= TASK ITEM =
I need every line that includes the word "Crazy" copied from the material.

= STUDY MATERIAL =
-*-*-

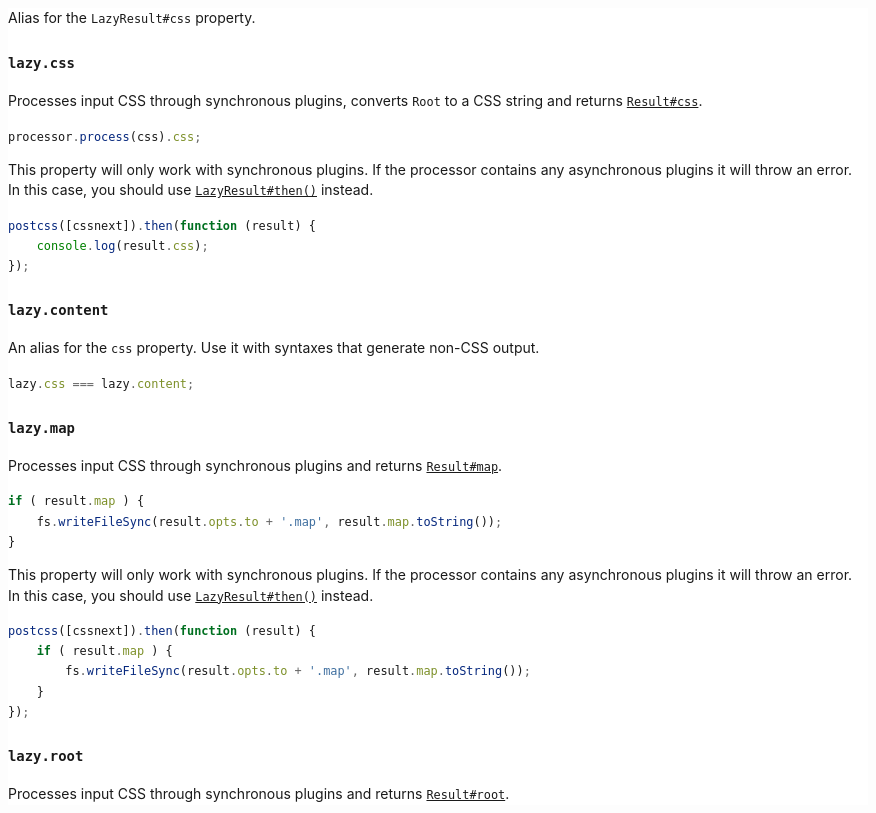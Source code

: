 Alias for the `LazyResult#css` property.

### `lazy.css`

Processes input CSS through synchronous plugins, converts `Root` to a CSS
string and returns [`Result#css`].

```js
processor.process(css).css;
```

This property will only work with synchronous plugins. If the processor
contains any asynchronous plugins it will throw an error. In this case,
you should use [`LazyResult#then()`] instead.

```js
postcss([cssnext]).then(function (result) {
    console.log(result.css);
});
```

### `lazy.content`

An alias for the `css` property. Use it with syntaxes that generate non-CSS
output.

```js
lazy.css === lazy.content;
```

### `lazy.map`

Processes input CSS through synchronous plugins and returns [`Result#map`].

```js
if ( result.map ) {
    fs.writeFileSync(result.opts.to + '.map', result.map.toString());
}
```

This property will only work with synchronous plugins. If the processor
contains any asynchronous plugins it will throw an error. In this case,
you should use [`LazyResult#then()`] instead.

```js
postcss([cssnext]).then(function (result) {
    if ( result.map ) {
        fs.writeFileSync(result.opts.to + '.map', result.map.toString());
    }
});
```

### `lazy.root`

Processes input CSS through synchronous plugins and returns
[`Result#root`](#resultroot).


[ES6 compile target]: https://github.com/Microsoft/TypeScript/wiki/tsconfig.json
[`String#replace`]: (https://developer.mozilla.org/en-US/docs/Web/JavaScript/Reference/Global_Objects/String/replace#Specifying_a_function_as_a_parameter)
[`source-map`]: https://github.com/mozilla/source-map
[Promise]:      http://www.html5rocks.com/en/tutorials/es6/promises/
[source map options]: https://github.com/postcss/postcss/blob/master/docs/source-maps.md
[`Processor#process(css, opts)`]: #processorprocesscss-opts
[`Root#toResult(opts)`]:          #roottoresult-opts
[`LazyResult#then()`]:            #lazythenonfulfilled-onrejected
[`postcss(plugins)`]:             #postcssplugins
[`postcss.plugin()`]:             #postcsspluginname-initializer
[`Declaration` node]:             #declaration-node
[`Result#messages`]:              #resultmessages
[`CssSyntaxError`]:               #csssyntaxerror-class
[`Processor#use`]:                #processoruseplugin
[`Result#warn()`]:                #resultwarntext-opts
[`Node#warn()`]:                  #nodewarnresult-message
[`Comment` node]:                 #comment-node
[`AtRule` node]:                  #atrule-node
[`from` option]:                  #processorprocesscss-opts
[`LazyResult`]:                   #lazyresult-class
[`Result#map`]:                   #resultmap
[`Result#css`]:                   #resultcss
[`Root` node]:                    #root-node
[`Rule` node]:                    #rule-node
[`Processor`]:                    #processor-class
[`Node#raws`]:                    #noderaws
[`Warning`]:                      #warning-class
[`Result`]:                       #result-class
[`Input`]:                        #inputclass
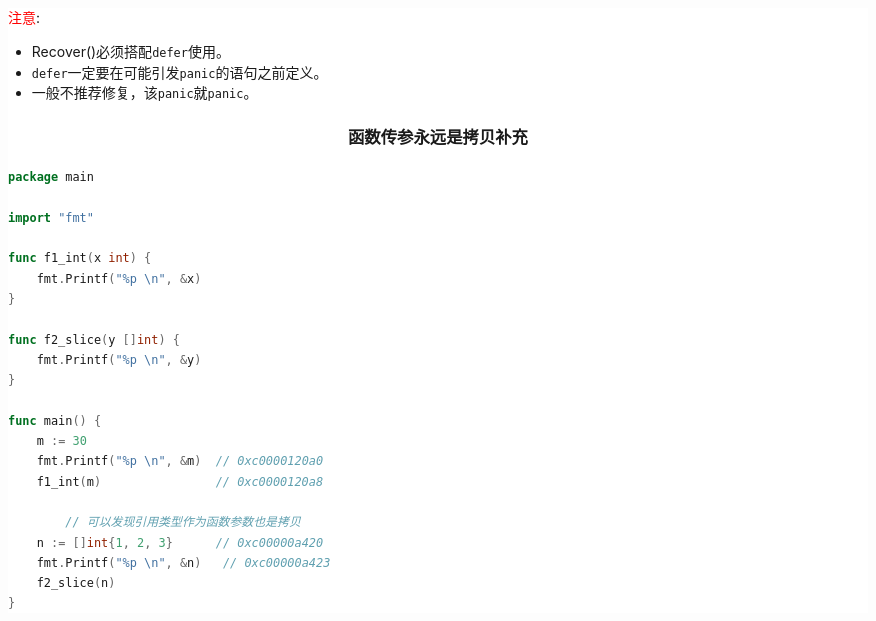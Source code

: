 <font color=red>注意</font>:

- Recover()必须搭配`defer`使用。
- `defer`一定要在可能引发`panic`的语句之前定义。
- 一般不推荐修复，该`panic`就`panic`。

### <center>函数传参永远是拷贝补充</center>

```go
package main
 
import "fmt"
 
func f1_int(x int) {
	fmt.Printf("%p \n", &x)
}
 
func f2_slice(y []int) {
	fmt.Printf("%p \n", &y)
}
 
func main() {
	m := 30
	fmt.Printf("%p \n", &m)  // 0xc0000120a0
	f1_int(m)                // 0xc0000120a8
	
        // 可以发现引用类型作为函数参数也是拷贝
	n := []int{1, 2, 3}      // 0xc00000a420
	fmt.Printf("%p \n", &n)   // 0xc00000a423
	f2_slice(n)
}
```









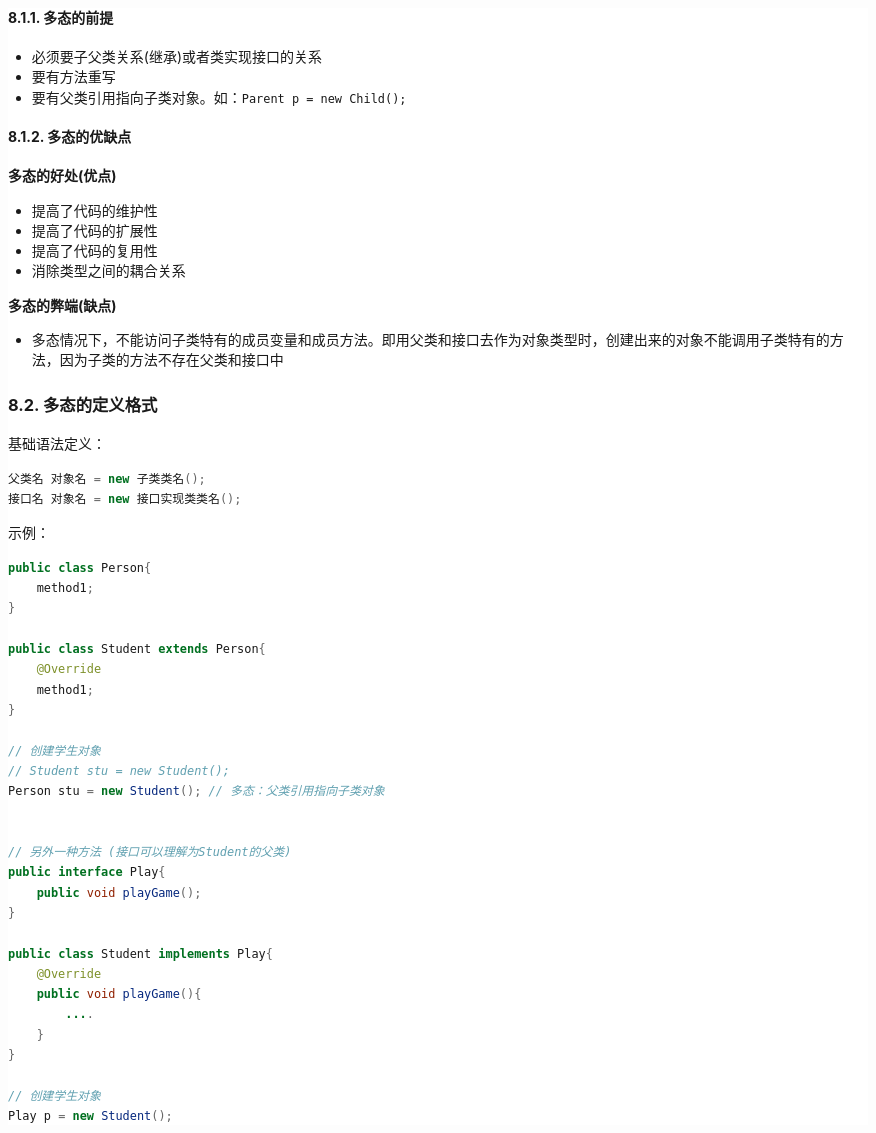 #### 8.1.1. 多态的前提

- 必须要子父类关系(继承)或者类实现接口的关系
- 要有方法重写
- 要有父类引用指向子类对象。如：`Parent p = new Child();`

#### 8.1.2. 多态的优缺点

**多态的好处(优点)**

- 提高了代码的维护性
- 提高了代码的扩展性
- 提高了代码的复用性
- 消除类型之间的耦合关系

**多态的弊端(缺点)**

- 多态情况下，不能访问子类特有的成员变量和成员方法。即用父类和接口去作为对象类型时，创建出来的对象不能调用子类特有的方法，因为子类的方法不存在父类和接口中

### 8.2. 多态的定义格式

基础语法定义：

```java
父类名 对象名 = new 子类类名();
接口名 对象名 = new 接口实现类类名();
```

示例：

```java
public class Person{
	method1;
}

public class Student extends Person{
	@Override
	method1;
}

// 创建学生对象
// Student stu = new Student();
Person stu = new Student();	// 多态：父类引用指向子类对象


// 另外一种方法 (接口可以理解为Student的父类)
public interface Play{
	public void playGame();
}

public class Student implements Play{
	@Override
	public void playGame(){
		....
	}
}

// 创建学生对象
Play p = new Student();
```
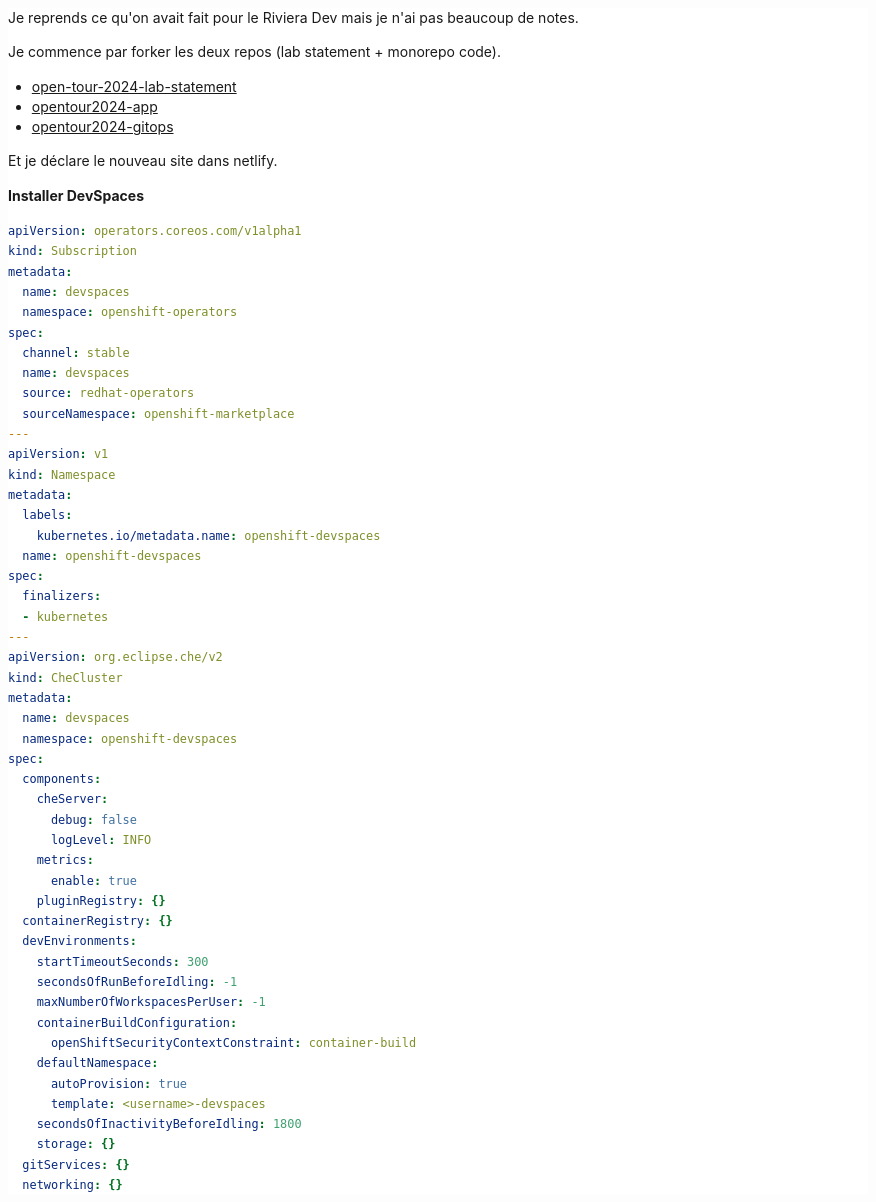 Je reprends ce qu'on avait fait pour le Riviera Dev mais je n'ai pas beaucoup de notes.

Je commence par forker les deux repos (lab statement + monorepo code).

- [open-tour-2024-lab-statement](https://github.com/Demo-AI-Edge-Crazy-Train/open-tour-2024-lab-statement)
- [opentour2024-app](https://github.com/Demo-AI-Edge-Crazy-Train/opentour2024-app)
- [opentour2024-gitops](https://github.com/Demo-AI-Edge-Crazy-Train/opentour2024-gitops)

Et je déclare le nouveau site dans netlify.

**Installer DevSpaces**

```yaml
apiVersion: operators.coreos.com/v1alpha1
kind: Subscription
metadata:
  name: devspaces
  namespace: openshift-operators
spec:
  channel: stable
  name: devspaces
  source: redhat-operators
  sourceNamespace: openshift-marketplace
---
apiVersion: v1
kind: Namespace
metadata:
  labels:
    kubernetes.io/metadata.name: openshift-devspaces
  name: openshift-devspaces
spec:
  finalizers:
  - kubernetes
---
apiVersion: org.eclipse.che/v2
kind: CheCluster
metadata:
  name: devspaces
  namespace: openshift-devspaces
spec:
  components:
    cheServer:
      debug: false
      logLevel: INFO
    metrics:
      enable: true
    pluginRegistry: {}
  containerRegistry: {}
  devEnvironments:
    startTimeoutSeconds: 300
    secondsOfRunBeforeIdling: -1
    maxNumberOfWorkspacesPerUser: -1
    containerBuildConfiguration:
      openShiftSecurityContextConstraint: container-build
    defaultNamespace:
      autoProvision: true
      template: <username>-devspaces
    secondsOfInactivityBeforeIdling: 1800
    storage: {}
  gitServices: {}
  networking: {}
```
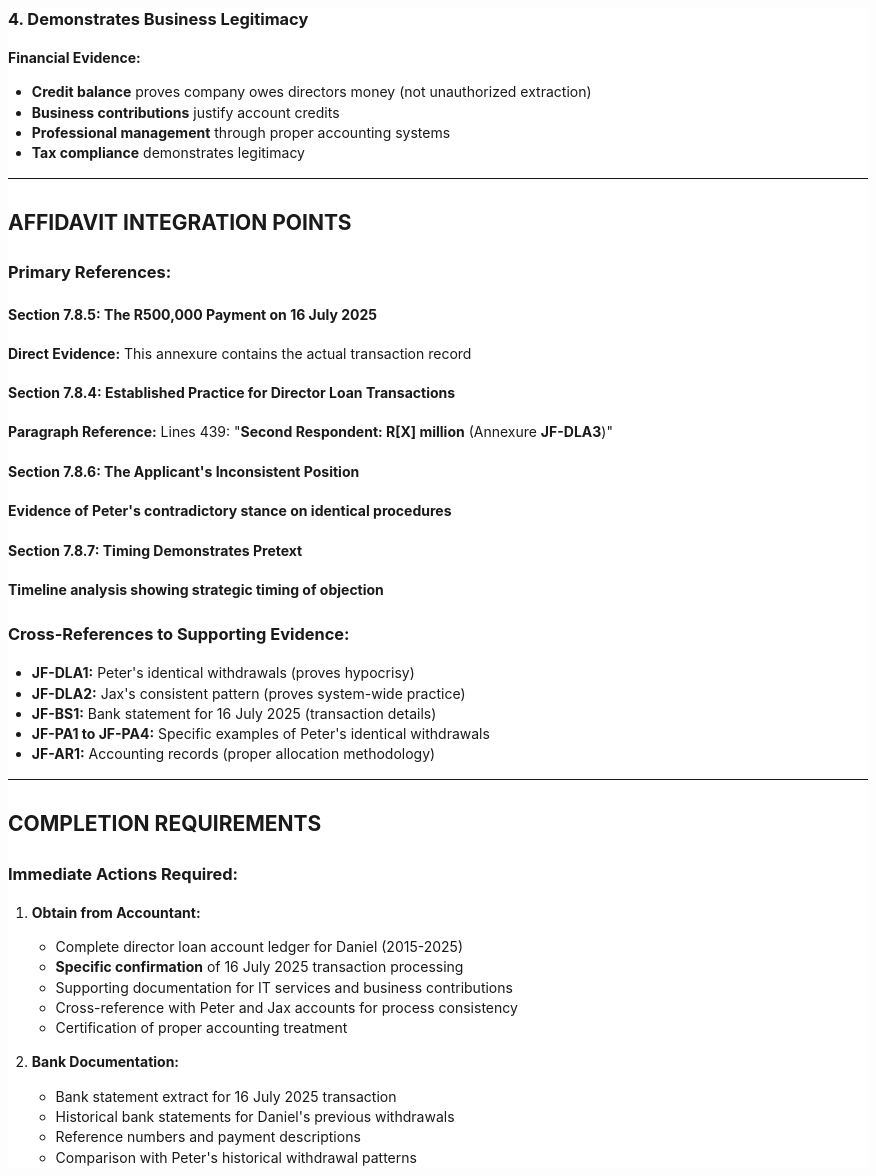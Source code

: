 ### 4. Demonstrates Business Legitimacy

**Financial Evidence:**
- **Credit balance** proves company owes directors money (not unauthorized extraction)
- **Business contributions** justify account credits
- **Professional management** through proper accounting systems
- **Tax compliance** demonstrates legitimacy

---

## AFFIDAVIT INTEGRATION POINTS

### Primary References:

#### Section 7.8.5: The R500,000 Payment on 16 July 2025
**Direct Evidence:** This annexure contains the actual transaction record

#### Section 7.8.4: Established Practice for Director Loan Transactions
**Paragraph Reference:** Lines 439: "**Second Respondent: R[X] million** (Annexure **JF-DLA3**)"

#### Section 7.8.6: The Applicant's Inconsistent Position
**Evidence of Peter's contradictory stance on identical procedures**

#### Section 7.8.7: Timing Demonstrates Pretext  
**Timeline analysis showing strategic timing of objection**

### Cross-References to Supporting Evidence:

- **JF-DLA1:** Peter's identical withdrawals (proves hypocrisy)
- **JF-DLA2:** Jax's consistent pattern (proves system-wide practice)
- **JF-BS1:** Bank statement for 16 July 2025 (transaction details)
- **JF-PA1 to JF-PA4:** Specific examples of Peter's identical withdrawals
- **JF-AR1:** Accounting records (proper allocation methodology)

---

## COMPLETION REQUIREMENTS

### Immediate Actions Required:

1. **Obtain from Accountant:**
   - Complete director loan account ledger for Daniel (2015-2025)
   - **Specific confirmation** of 16 July 2025 transaction processing
   - Supporting documentation for IT services and business contributions
   - Cross-reference with Peter and Jax accounts for process consistency
   - Certification of proper accounting treatment

2. **Bank Documentation:**
   - Bank statement extract for 16 July 2025 transaction
   - Historical bank statements for Daniel's previous withdrawals
   - Reference numbers and payment descriptions
   - Comparison with Peter's historical withdrawal patterns
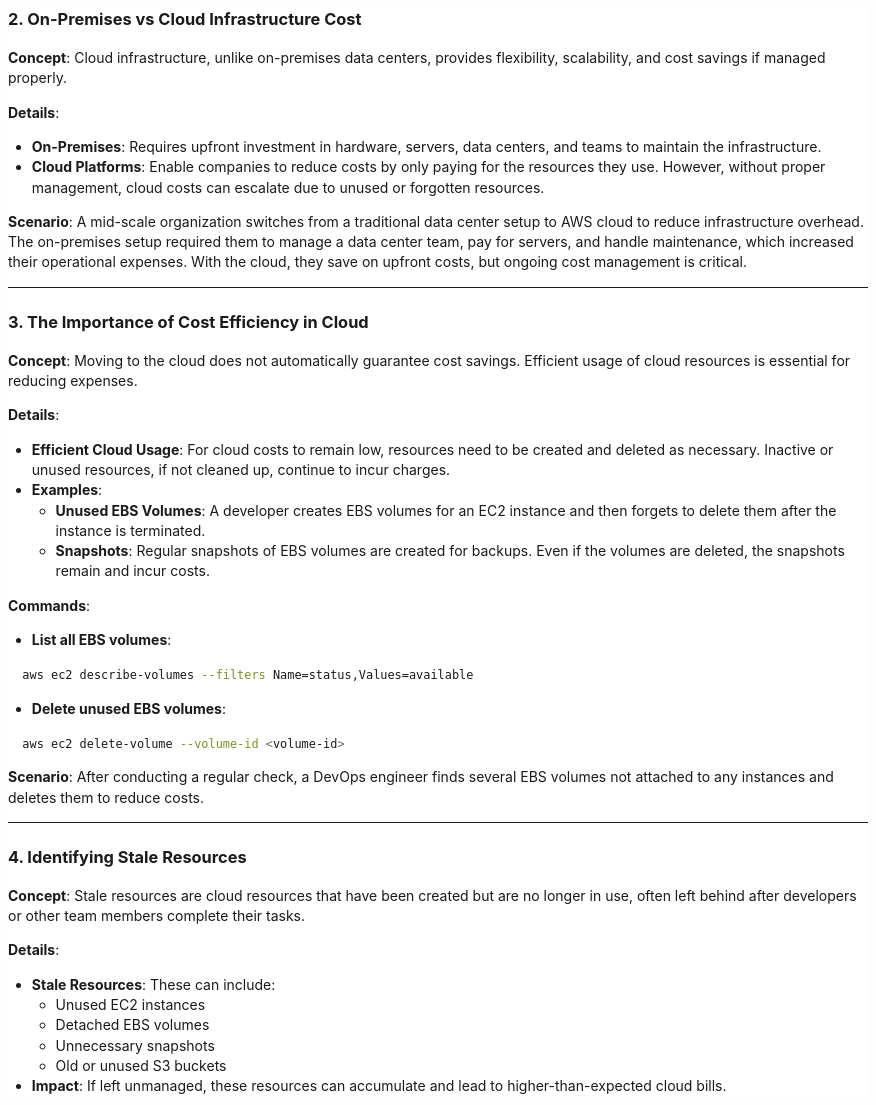 ### **2. On-Premises vs Cloud Infrastructure Cost**

**Concept**: Cloud infrastructure, unlike on-premises data centers, provides flexibility, scalability, and cost savings if managed properly.

**Details**:
- **On-Premises**: Requires upfront investment in hardware, servers, data centers, and teams to maintain the infrastructure.
- **Cloud Platforms**: Enable companies to reduce costs by only paying for the resources they use. However, without proper management, cloud costs can escalate due to unused or forgotten resources.

**Scenario**: A mid-scale organization switches from a traditional data center setup to AWS cloud to reduce infrastructure overhead. The on-premises setup required them to manage a data center team, pay for servers, and handle maintenance, which increased their operational expenses. With the cloud, they save on upfront costs, but ongoing cost management is critical.

---

### **3. The Importance of Cost Efficiency in Cloud**

**Concept**: Moving to the cloud does not automatically guarantee cost savings. Efficient usage of cloud resources is essential for reducing expenses.

**Details**:
- **Efficient Cloud Usage**: For cloud costs to remain low, resources need to be created and deleted as necessary. Inactive or unused resources, if not cleaned up, continue to incur charges.
- **Examples**:
  - **Unused EBS Volumes**: A developer creates EBS volumes for an EC2 instance and then forgets to delete them after the instance is terminated.
  - **Snapshots**: Regular snapshots of EBS volumes are created for backups. Even if the volumes are deleted, the snapshots remain and incur costs.

**Commands**:
- **List all EBS volumes**:
```bash
  aws ec2 describe-volumes --filters Name=status,Values=available
```
- **Delete unused EBS volumes**:
```bash
  aws ec2 delete-volume --volume-id <volume-id>
```

**Scenario**: After conducting a regular check, a DevOps engineer finds several EBS volumes not attached to any instances and deletes them to reduce costs.

---

### **4. Identifying Stale Resources**

**Concept**: Stale resources are cloud resources that have been created but are no longer in use, often left behind after developers or other team members complete their tasks.

**Details**:
- **Stale Resources**: These can include:
  - Unused EC2 instances
  - Detached EBS volumes
  - Unnecessary snapshots
  - Old or unused S3 buckets
- **Impact**: If left unmanaged, these resources can accumulate and lead to higher-than-expected cloud bills.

-*-*-

= ANSWER TO THIS EXERCISE =
- [open-tour-2024-lab-statement](https://github.com/Demo-AI-Edge-Crazy-Train/open-tour-2024-lab-statement)
- [opentour2024-app](https://github.com/Demo-AI-Edge-Crazy-Train/opentour2024-app)
- [opentour2024-gitops](https://github.com/Demo-AI-Edge-Crazy-Train/opentour2024-gitops)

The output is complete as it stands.